Source material:
☆ ☆ ☆ ☆ ☆
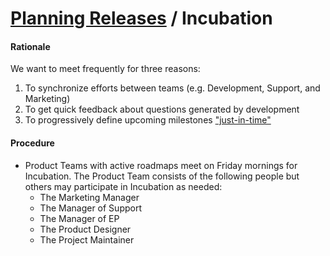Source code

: # [Planning Releases](../planning_releases.md) / Incubation


#### Rationale

We want to meet frequently for three reasons:

 1. To synchronize efforts between teams (e.g. Development, Support, and Marketing)
 2. To get quick feedback about questions generated by development
 3. To progressively define upcoming milestones ["just-in-time"](../reference/late_binding.md)


#### Procedure

 - Product Teams with active roadmaps meet on Friday mornings for Incubation. The Product Team consists of the following people but others may participate in Incubation as needed:
     - The Marketing Manager
     - The Manager of Support
     - The Manager of EP
     - The Product Designer
     - The Project Maintainer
☆ ☆ ☆ ☆ ☆
What is needed:
Produce a word-for-word copy of the records, omitting all images.

Expected output:
Source code

: # [Planning Releases](../planning_releases.md) / Incubation


#### Rationale

We want to meet frequently for three reasons:

 1. To synchronize efforts between teams (e.g. Development, Support, and Marketing)
 2. To get quick feedback about questions generated by development
 3. To progressively define upcoming milestones ["just-in-time"](../reference/late_binding.md)


#### Procedure

 - Product Teams with active roadmaps meet on Friday mornings for Incubation. The Product Team consists of the following people but others may participate in Incubation as needed:
     - The Marketing Manager
     - The Manager of Support
     - The Manager of EP
     - The Product Designer
     - The Project Maintainer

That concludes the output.